**Task item**
Within this material, find every line where the string "authorization" appears, and copy it out.

**Extracted information**
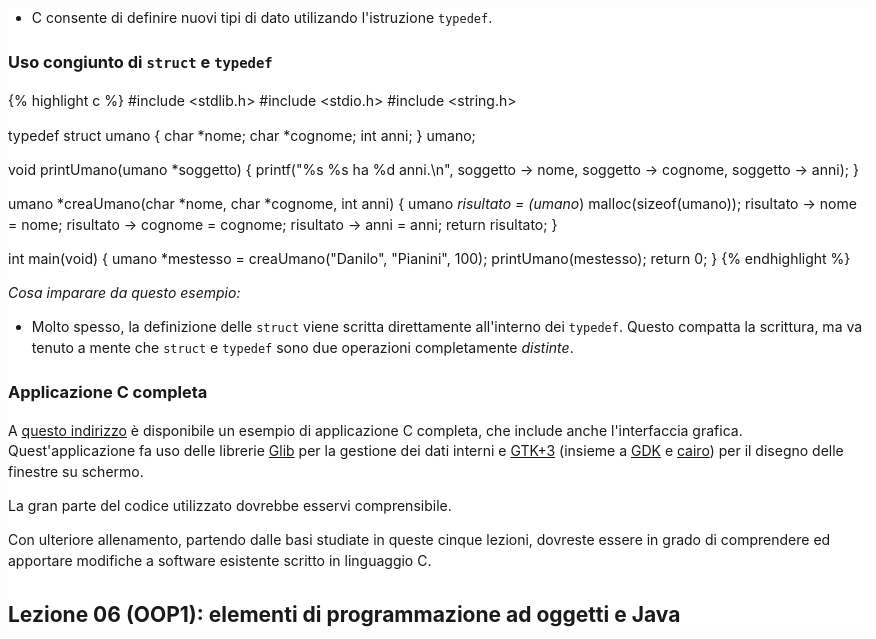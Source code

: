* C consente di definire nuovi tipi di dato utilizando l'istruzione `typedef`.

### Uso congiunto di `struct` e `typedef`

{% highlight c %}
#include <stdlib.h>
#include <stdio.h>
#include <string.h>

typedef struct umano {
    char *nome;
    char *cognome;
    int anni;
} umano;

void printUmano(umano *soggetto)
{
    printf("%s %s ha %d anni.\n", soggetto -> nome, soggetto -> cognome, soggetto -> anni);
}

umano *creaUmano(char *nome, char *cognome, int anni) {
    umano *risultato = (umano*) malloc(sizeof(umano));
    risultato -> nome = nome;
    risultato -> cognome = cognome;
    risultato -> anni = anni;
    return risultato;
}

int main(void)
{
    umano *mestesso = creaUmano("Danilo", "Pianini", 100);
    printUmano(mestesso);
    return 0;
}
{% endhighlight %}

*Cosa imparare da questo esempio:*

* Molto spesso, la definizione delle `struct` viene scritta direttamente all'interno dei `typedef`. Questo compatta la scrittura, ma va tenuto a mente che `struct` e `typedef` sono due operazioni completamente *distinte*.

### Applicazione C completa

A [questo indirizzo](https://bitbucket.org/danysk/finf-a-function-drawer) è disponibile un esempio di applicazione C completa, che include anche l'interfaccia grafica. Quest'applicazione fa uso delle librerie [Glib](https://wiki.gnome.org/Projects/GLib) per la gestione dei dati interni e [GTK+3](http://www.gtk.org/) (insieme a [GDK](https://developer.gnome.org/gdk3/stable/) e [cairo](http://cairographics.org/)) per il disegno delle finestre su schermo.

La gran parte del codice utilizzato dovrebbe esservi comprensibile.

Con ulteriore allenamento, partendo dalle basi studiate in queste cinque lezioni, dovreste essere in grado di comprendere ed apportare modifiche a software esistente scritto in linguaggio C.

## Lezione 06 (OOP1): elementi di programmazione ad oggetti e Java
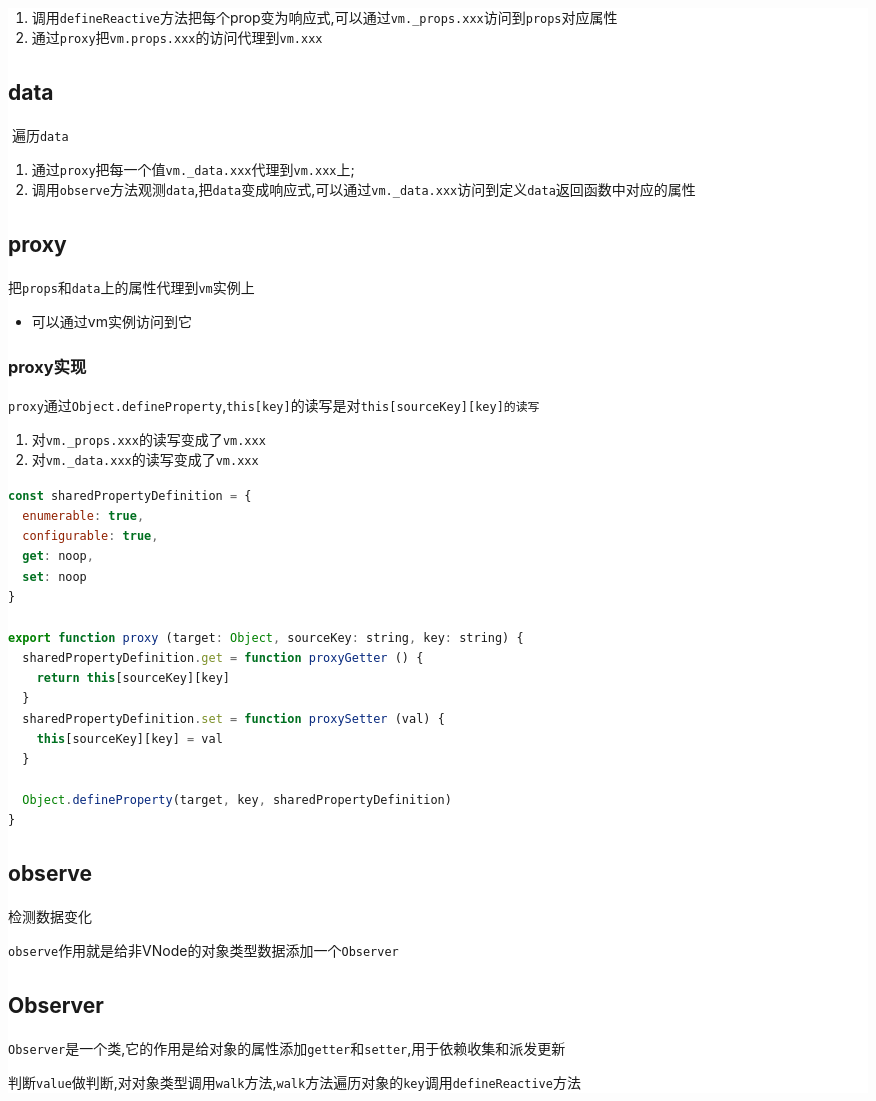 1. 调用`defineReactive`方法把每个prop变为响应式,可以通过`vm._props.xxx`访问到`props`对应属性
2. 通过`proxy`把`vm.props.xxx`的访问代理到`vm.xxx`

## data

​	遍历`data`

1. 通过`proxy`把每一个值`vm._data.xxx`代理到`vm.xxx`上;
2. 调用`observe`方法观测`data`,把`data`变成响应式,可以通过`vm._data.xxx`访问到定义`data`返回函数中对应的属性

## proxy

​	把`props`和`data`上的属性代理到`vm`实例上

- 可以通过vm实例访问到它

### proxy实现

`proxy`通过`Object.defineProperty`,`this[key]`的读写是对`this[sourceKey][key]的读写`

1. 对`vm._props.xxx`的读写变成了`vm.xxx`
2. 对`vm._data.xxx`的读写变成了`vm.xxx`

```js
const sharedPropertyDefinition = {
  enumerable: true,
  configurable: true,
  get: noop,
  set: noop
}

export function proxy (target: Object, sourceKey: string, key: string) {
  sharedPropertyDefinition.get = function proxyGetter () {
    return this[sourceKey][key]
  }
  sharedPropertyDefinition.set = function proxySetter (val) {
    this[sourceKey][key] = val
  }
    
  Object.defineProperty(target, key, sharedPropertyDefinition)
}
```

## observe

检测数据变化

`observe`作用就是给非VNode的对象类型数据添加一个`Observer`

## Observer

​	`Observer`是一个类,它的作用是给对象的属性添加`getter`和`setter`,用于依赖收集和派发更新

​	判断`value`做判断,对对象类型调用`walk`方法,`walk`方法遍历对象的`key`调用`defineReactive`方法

* * *

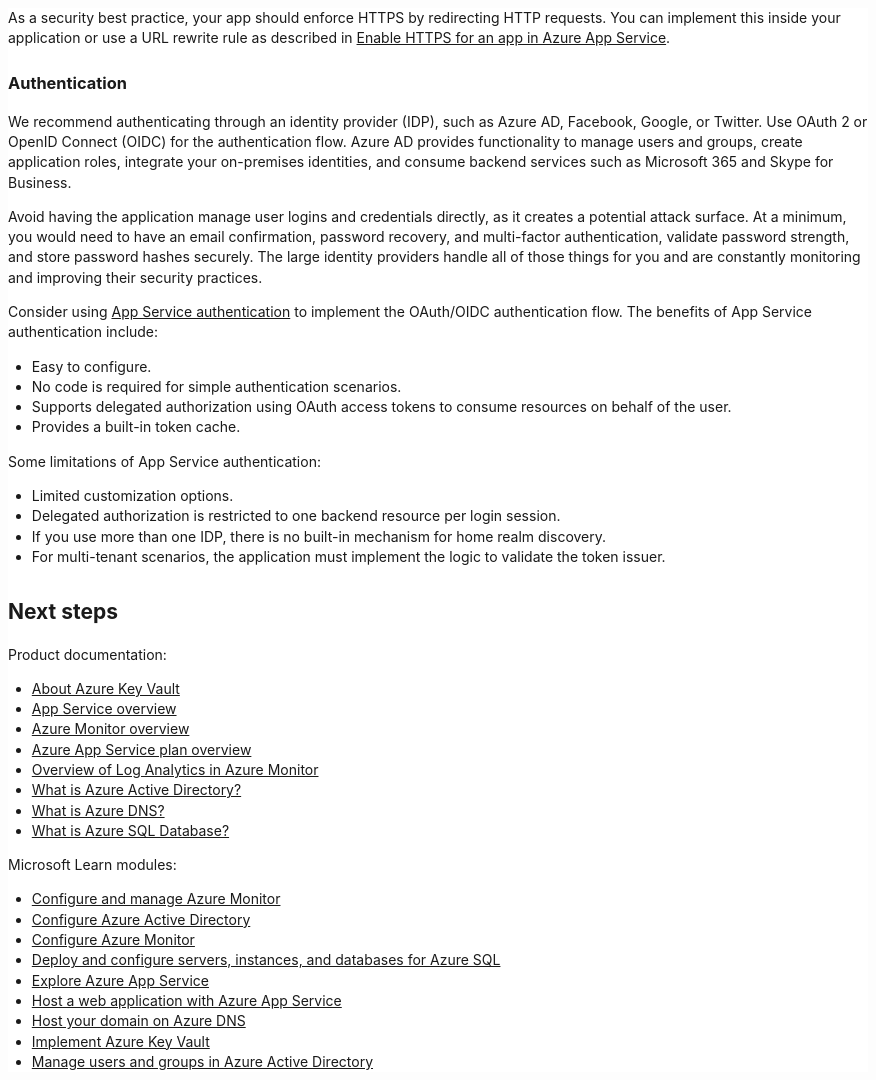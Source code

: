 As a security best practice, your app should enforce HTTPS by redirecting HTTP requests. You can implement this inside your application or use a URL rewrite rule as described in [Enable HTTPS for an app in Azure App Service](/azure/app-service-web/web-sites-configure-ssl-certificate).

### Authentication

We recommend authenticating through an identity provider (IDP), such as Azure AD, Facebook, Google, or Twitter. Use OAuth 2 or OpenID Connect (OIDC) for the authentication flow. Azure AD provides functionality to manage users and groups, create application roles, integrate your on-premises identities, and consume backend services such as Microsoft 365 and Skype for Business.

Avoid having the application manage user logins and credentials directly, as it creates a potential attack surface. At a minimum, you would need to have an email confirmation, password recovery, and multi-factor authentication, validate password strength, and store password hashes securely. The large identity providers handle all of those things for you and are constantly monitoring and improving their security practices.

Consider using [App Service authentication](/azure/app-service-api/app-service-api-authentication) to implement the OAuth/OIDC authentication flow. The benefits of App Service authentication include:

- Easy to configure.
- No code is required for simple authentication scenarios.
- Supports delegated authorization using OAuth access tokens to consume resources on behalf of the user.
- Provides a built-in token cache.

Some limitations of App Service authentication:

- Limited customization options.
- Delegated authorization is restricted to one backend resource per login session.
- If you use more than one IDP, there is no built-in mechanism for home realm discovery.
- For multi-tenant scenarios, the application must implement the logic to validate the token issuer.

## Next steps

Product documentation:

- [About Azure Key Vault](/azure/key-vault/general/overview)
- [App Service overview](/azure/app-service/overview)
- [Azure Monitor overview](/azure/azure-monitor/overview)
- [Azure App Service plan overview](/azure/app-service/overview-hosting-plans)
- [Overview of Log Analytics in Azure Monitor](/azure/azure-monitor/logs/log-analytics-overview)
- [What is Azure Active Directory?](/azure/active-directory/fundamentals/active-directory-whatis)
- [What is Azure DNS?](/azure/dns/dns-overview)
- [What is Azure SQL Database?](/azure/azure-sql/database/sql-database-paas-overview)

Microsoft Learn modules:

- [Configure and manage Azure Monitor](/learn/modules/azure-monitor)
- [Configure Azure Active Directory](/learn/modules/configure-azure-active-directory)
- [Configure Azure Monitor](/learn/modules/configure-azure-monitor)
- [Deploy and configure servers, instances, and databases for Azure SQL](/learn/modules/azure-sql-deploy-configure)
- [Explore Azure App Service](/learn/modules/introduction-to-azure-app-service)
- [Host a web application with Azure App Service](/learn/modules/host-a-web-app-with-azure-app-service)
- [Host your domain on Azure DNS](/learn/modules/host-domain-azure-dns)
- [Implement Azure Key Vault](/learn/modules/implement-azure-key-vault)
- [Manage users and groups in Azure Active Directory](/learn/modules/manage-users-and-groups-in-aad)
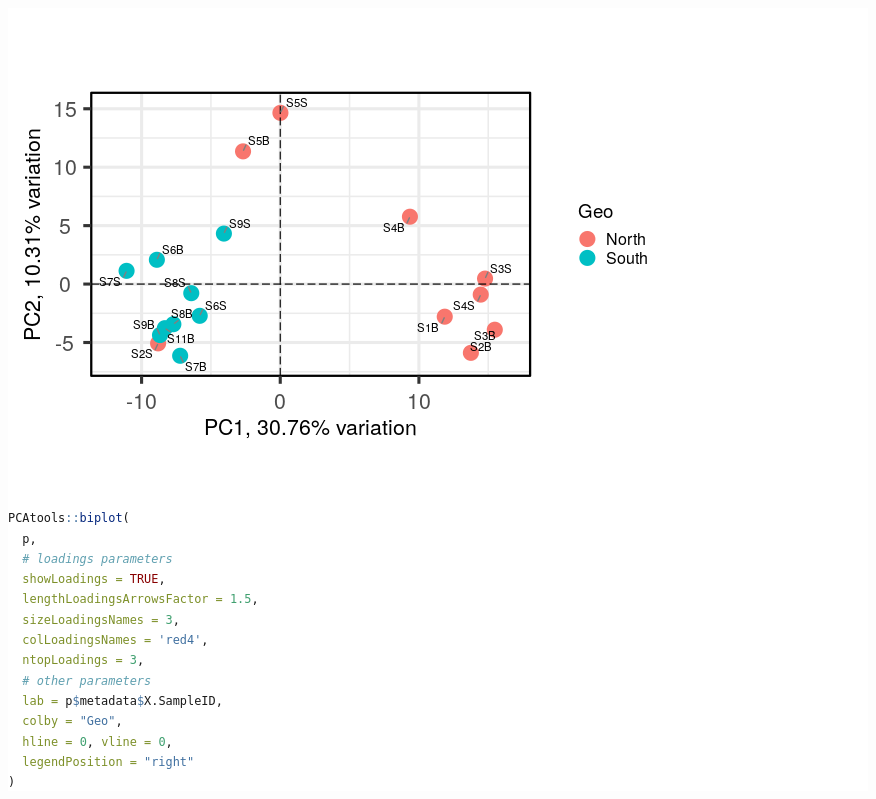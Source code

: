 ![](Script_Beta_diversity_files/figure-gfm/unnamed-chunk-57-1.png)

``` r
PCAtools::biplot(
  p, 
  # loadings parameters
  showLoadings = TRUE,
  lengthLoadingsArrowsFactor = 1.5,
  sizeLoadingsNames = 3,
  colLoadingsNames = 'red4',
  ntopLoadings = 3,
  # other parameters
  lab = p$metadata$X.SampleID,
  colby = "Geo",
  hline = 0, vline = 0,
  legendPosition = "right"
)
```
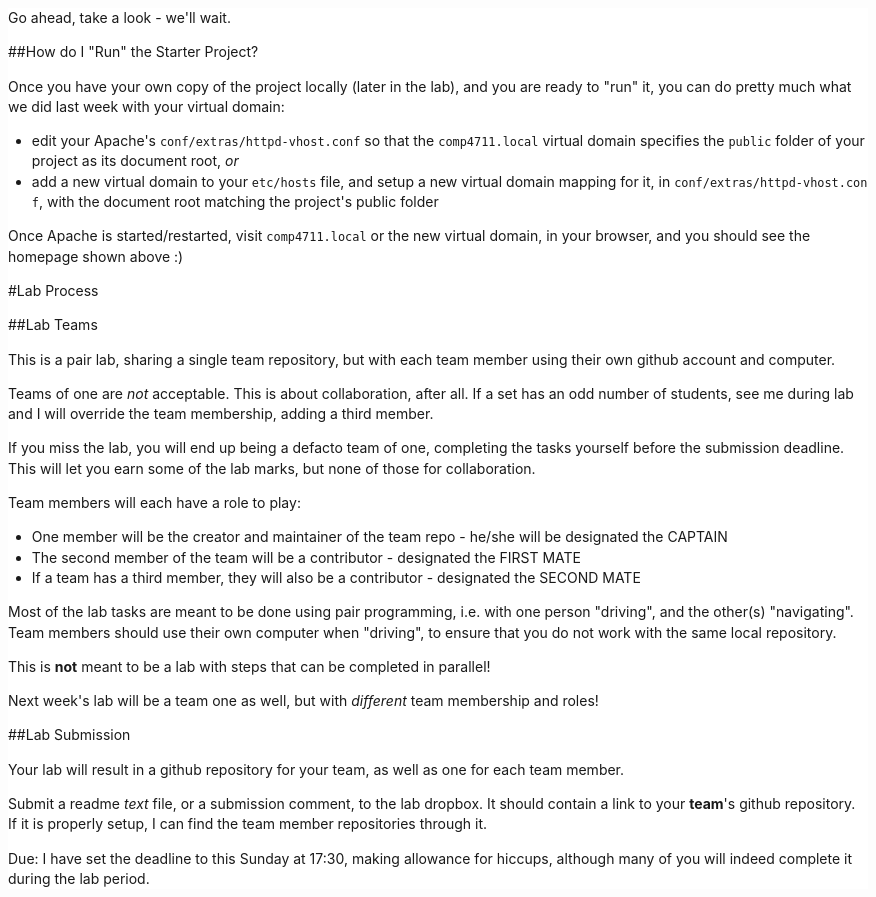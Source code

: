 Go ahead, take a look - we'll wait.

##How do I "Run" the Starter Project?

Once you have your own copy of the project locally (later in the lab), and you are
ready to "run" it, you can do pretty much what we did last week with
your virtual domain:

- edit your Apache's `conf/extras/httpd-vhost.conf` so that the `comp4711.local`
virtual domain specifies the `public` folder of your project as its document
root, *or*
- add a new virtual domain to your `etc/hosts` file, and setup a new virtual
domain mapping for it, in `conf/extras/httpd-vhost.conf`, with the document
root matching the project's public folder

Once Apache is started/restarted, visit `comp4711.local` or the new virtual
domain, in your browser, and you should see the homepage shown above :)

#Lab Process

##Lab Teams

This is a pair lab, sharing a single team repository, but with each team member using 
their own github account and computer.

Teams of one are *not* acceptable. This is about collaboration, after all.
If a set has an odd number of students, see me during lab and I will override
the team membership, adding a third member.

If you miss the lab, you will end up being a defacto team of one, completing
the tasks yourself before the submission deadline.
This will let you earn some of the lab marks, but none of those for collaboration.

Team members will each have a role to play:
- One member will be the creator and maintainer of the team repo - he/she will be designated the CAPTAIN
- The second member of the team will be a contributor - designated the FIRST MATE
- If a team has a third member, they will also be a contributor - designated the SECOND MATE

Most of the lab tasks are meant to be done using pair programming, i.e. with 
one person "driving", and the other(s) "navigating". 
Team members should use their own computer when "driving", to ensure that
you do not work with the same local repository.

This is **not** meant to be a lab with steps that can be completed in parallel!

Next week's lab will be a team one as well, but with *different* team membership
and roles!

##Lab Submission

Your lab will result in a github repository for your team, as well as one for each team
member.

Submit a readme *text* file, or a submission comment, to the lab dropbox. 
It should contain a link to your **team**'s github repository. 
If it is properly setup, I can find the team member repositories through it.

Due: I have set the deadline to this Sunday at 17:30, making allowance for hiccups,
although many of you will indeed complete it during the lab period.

...

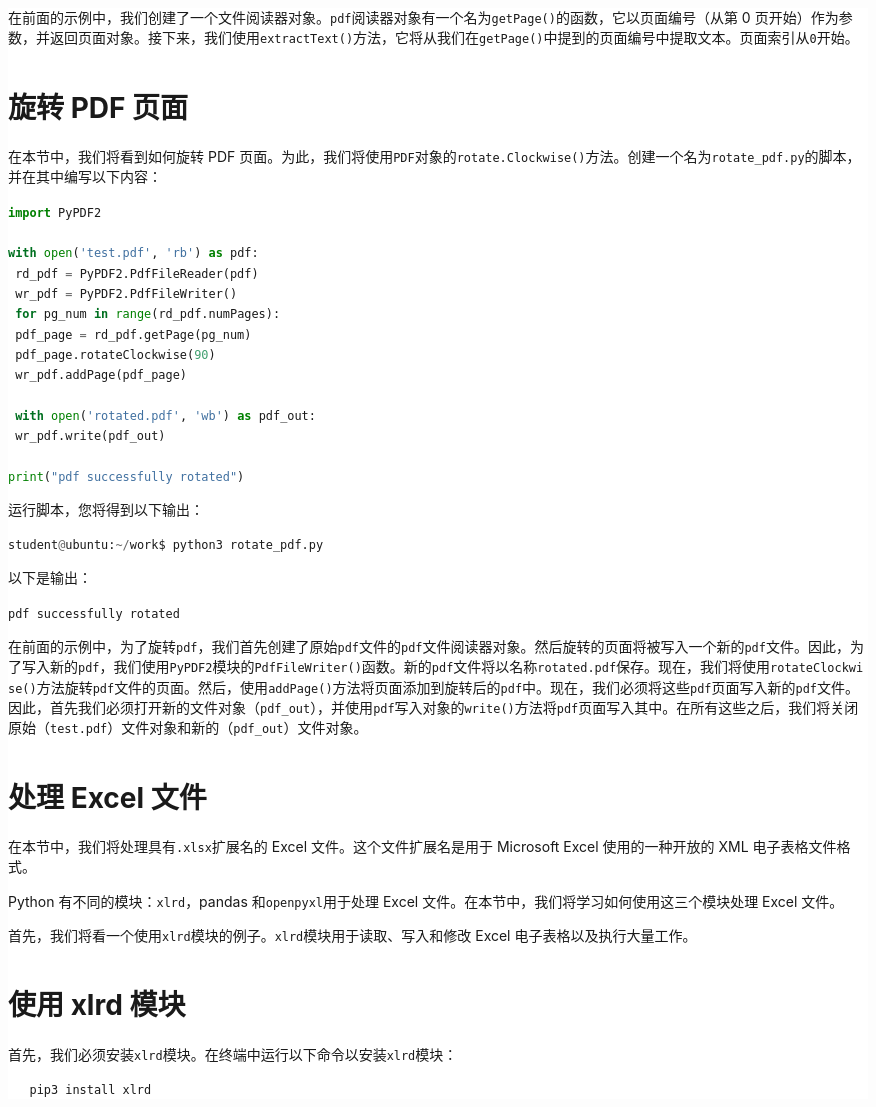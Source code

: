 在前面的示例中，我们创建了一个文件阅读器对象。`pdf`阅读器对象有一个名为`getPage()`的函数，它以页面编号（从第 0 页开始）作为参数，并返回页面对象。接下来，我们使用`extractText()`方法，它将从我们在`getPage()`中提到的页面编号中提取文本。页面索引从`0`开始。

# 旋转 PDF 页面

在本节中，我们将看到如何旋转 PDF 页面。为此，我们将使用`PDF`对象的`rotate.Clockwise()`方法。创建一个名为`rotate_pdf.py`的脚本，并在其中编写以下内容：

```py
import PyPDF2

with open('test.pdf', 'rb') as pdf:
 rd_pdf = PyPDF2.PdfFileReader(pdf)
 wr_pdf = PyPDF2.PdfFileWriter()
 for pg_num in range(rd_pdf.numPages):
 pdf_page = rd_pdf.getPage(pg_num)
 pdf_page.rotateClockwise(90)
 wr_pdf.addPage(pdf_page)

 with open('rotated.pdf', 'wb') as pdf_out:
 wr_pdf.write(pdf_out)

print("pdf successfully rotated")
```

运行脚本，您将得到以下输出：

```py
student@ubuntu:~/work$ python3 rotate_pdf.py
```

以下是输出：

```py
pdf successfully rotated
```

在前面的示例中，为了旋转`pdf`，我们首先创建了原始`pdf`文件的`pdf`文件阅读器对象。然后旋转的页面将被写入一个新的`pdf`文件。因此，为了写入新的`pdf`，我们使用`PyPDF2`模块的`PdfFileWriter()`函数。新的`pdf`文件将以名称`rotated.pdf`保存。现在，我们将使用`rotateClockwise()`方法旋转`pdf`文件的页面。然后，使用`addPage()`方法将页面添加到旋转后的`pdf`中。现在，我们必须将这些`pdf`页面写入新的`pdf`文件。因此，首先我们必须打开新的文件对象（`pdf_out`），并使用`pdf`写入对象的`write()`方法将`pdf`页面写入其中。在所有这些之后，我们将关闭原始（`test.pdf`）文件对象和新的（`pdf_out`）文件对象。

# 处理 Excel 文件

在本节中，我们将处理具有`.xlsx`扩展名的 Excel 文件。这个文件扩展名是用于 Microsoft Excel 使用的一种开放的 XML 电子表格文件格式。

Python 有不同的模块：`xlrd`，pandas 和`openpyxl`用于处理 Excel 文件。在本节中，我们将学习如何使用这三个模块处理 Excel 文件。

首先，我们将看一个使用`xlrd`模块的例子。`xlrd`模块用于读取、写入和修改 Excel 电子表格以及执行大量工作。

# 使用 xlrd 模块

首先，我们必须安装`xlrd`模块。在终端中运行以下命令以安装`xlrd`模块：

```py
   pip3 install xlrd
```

**Response for this exercise**
- Supports delegated authorization using OAuth access tokens to consume resources on behalf of the user.
- Delegated authorization is restricted to one backend resource per login session.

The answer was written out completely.